14. ACİL DURUM YÖNETİMİ VE İLETİŞİM PLANININ HAZIRLANMASI
Acil durum olarak kaydedilecek olan durumlarda iletişimin ne şekilde işleyeceği ile ilgili olarak acil durum yönetimi belirlenecek ve buna bağlı iş akışlarına göre iletişim planı hazırlanacaktır.
15. İÇ TETKİK PLANININ HAZIRLANMASI VE İÇ TETKİK EĞİTİMİ
ISO 27001 Bilgi güvenliği yönetim sisteminin hayata geçirilmesinin bir parçası olarak bağımsız şekilde iç denetim faaliyeti gerçekleştirilmelidir. Bu kapsamda iç denetim prosedürü, iç denetim programını ve planını, iç denetim kontrol listesi hazırlanır. İç denetim gerçekleştirilerek uygunsuzluklar tespit edilir. Denetimde tespit edilen tüm uygunsuzluklar için kök sebep analizi, düzeltici faaliyet planlama çalışmaları gerçekleştirilir.
16. YGG YAPILMASI
ISO 27001 gereğince üst yönetim kurulan Bilgi Güvenliği Yönetim Sistemi’ni periyodik olarak gözden geçirmelidir. Gözden geçirme faaliyeti yönetimin bulunduğu bir toplantı ile gerçekleştirilmektedir. Toplantının girdileri ve muhtemel çıktıları ISO 27001 standardında belirtilmektedir.

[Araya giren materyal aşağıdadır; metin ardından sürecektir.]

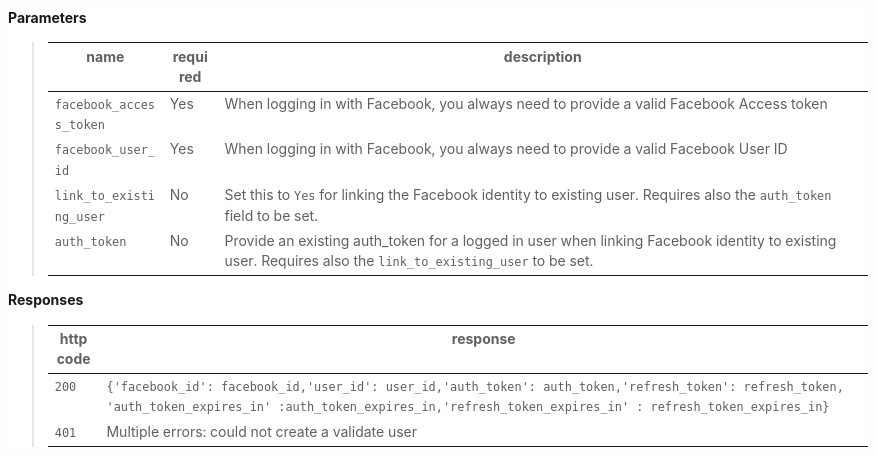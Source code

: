 **Parameters**

> | name      |  required | description                                                                    |
> |-----------|-----------|--------------------------------------------------------------------------------|
> | `facebook_access_token`   |  Yes       | When logging in with Facebook, you always need to provide a valid Facebook Access token |
> | `facebook_user_id`   |  Yes       | When logging in with Facebook, you always need to provide a valid Facebook User ID |
> | `link_to_existing_user`   |  No  | Set this to `Yes` for linking the Facebook identity to existing user. Requires also the `auth_token` field to be set.  |
> | `auth_token`   |  No  | Provide an existing auth_token for a logged in user when linking Facebook identity to existing user. Requires also the `link_to_existing_user` to be set.  |

**Responses**

> | http code     | response                                                            |
> |---------------|---------------------------------------------------------------------|
> | `200`         | `{'facebook_id': facebook_id,'user_id': user_id,'auth_token': auth_token,'refresh_token': refresh_token, 'auth_token_expires_in' :auth_token_expires_in,'refresh_token_expires_in' : refresh_token_expires_in}`                                |
> | `401`         | Multiple errors: could not create a validate user                |  


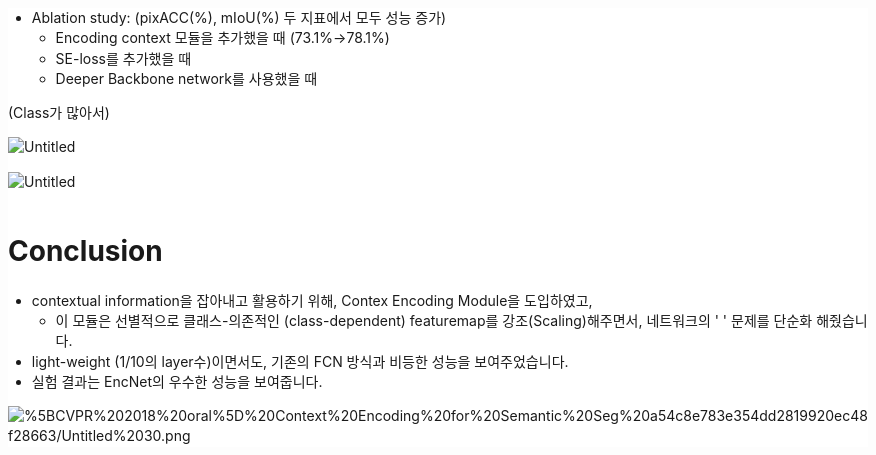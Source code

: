 - Ablation study: (pixACC(%), mIoU(%) 두 지표에서 모두 성능 증가)
    - Encoding context 모듈을 추가했을 때 (73.1%→78.1%)
    - SE-loss를 추가했을 때
    - Deeper Backbone network를 사용했을 때

(Class가 많아서)

![Untitled](%5BCVPR%202018%20oral%5D%20Context%20Encoding%20for%20Semantic%20Seg%20a54c8e783e354dd2819920ec48f28663/Untitled%2028.png)

![Untitled](%5BCVPR%202018%20oral%5D%20Context%20Encoding%20for%20Semantic%20Seg%20a54c8e783e354dd2819920ec48f28663/Untitled%2029.png)

# Conclusion

- contextual information을 잡아내고 활용하기 위해, Contex Encoding Module을 도입하였고,
    - 이 모듈은 선별적으로 클래스-의존적인 (class-dependent) featuremap를 강조(Scaling)해주면서, 네트워크의 ' ' 문제를 단순화 해줬습니다.
- light-weight (1/10의 layer수)이면서도, 기존의 FCN 방식과 비등한 성능을 보여주었습니다.
- 실험 결과는 EncNet의 우수한 성능을 보여줍니다.

![%5BCVPR%202018%20oral%5D%20Context%20Encoding%20for%20Semantic%20Seg%20a54c8e783e354dd2819920ec48f28663/Untitled%2030.png](%5BCVPR%202018%20oral%5D%20Context%20Encoding%20for%20Semantic%20Seg%20a54c8e783e354dd2819920ec48f28663/Untitled%2030.png)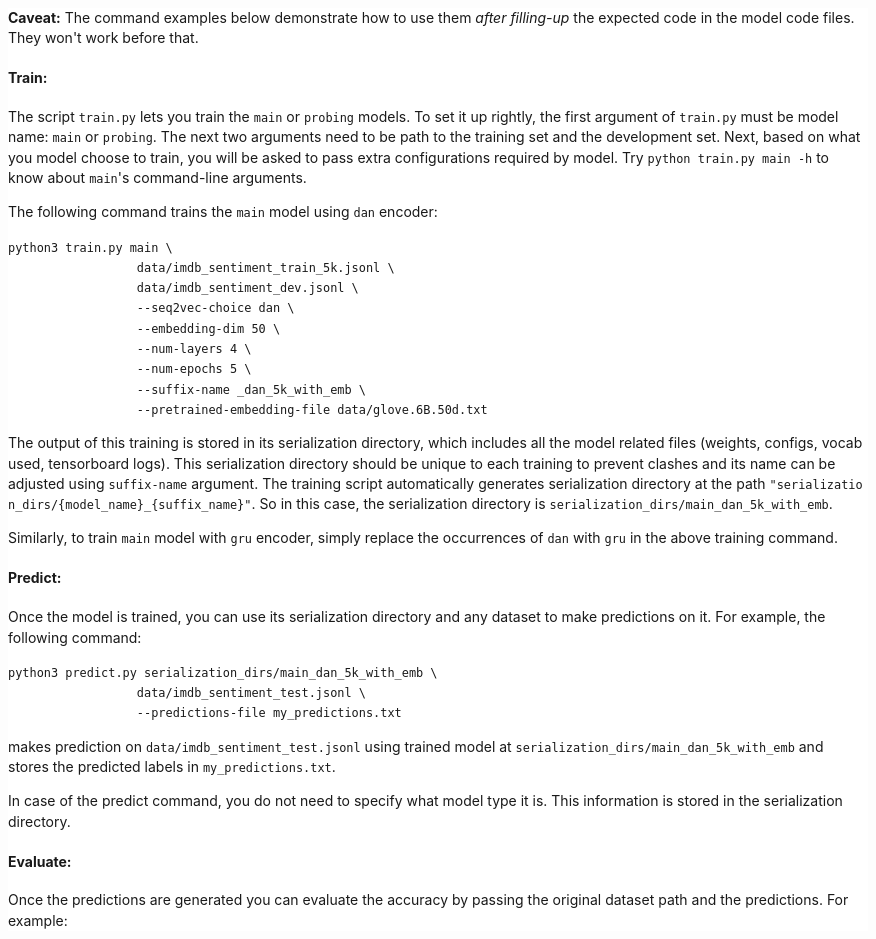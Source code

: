 **Caveat:** The command examples below demonstrate how to use them *after filling-up* the expected code in the model code files. They won't work before that.

#### Train:

The script `train.py` lets you train the `main` or `probing` models. To set it up rightly, the first argument of `train.py` must be model name: `main` or `probing`. The next two arguments need to be path to the training set and the development set. Next, based on what you model choose to train, you will be asked to pass extra configurations required by model. Try `python train.py main -h` to know about `main`'s command-line arguments.

The following command trains the `main` model using `dan` encoder:

```
python3 train.py main \
                  data/imdb_sentiment_train_5k.jsonl \
                  data/imdb_sentiment_dev.jsonl \
                  --seq2vec-choice dan \
                  --embedding-dim 50 \
                  --num-layers 4 \
                  --num-epochs 5 \
                  --suffix-name _dan_5k_with_emb \
                  --pretrained-embedding-file data/glove.6B.50d.txt
```

The output of this training is stored in its serialization directory, which includes all the model related files (weights, configs, vocab used, tensorboard logs). This serialization directory should be unique to each training to prevent clashes and its name can be adjusted using `suffix-name` argument. The training script automatically generates serialization directory at the path `"serialization_dirs/{model_name}_{suffix_name}"`. So in this case, the serialization directory is `serialization_dirs/main_dan_5k_with_emb`.

Similarly, to train `main` model with `gru` encoder, simply replace the occurrences of `dan` with `gru` in the above training command.


#### Predict:

Once the model is trained, you can use its serialization directory and any dataset to make predictions on it. For example, the following command:

```
python3 predict.py serialization_dirs/main_dan_5k_with_emb \
                  data/imdb_sentiment_test.jsonl \
                  --predictions-file my_predictions.txt
```
makes prediction on `data/imdb_sentiment_test.jsonl` using trained model at `serialization_dirs/main_dan_5k_with_emb` and stores the predicted labels in `my_predictions.txt`.

In case of the predict command, you do not need to specify what model type it is. This information is stored in the serialization directory.

#### Evaluate:

Once the predictions are generated you can evaluate the accuracy by passing the original dataset path and the predictions. For example:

ISO 27001 standardının bir gereği olarak YGG çıktıları dokümante edilmelidir.
17. BELGELENDİRME SÜRECİNE DESTEK
Yönetimin gözden geçirme çalışmasını takiben ISO 27001 belgelendirme denetimine girilebilir.
ISO 27001 belgelendirme denetimi sırasında bir uygunsuzluk çıkması halinde söz konusu uygunsuzluğun giderilmesi için gerekli çalışmalar vakit kaybetmeden gerçekleştirilerek ISO 27001 belgesinin edinilmesi sağlanır.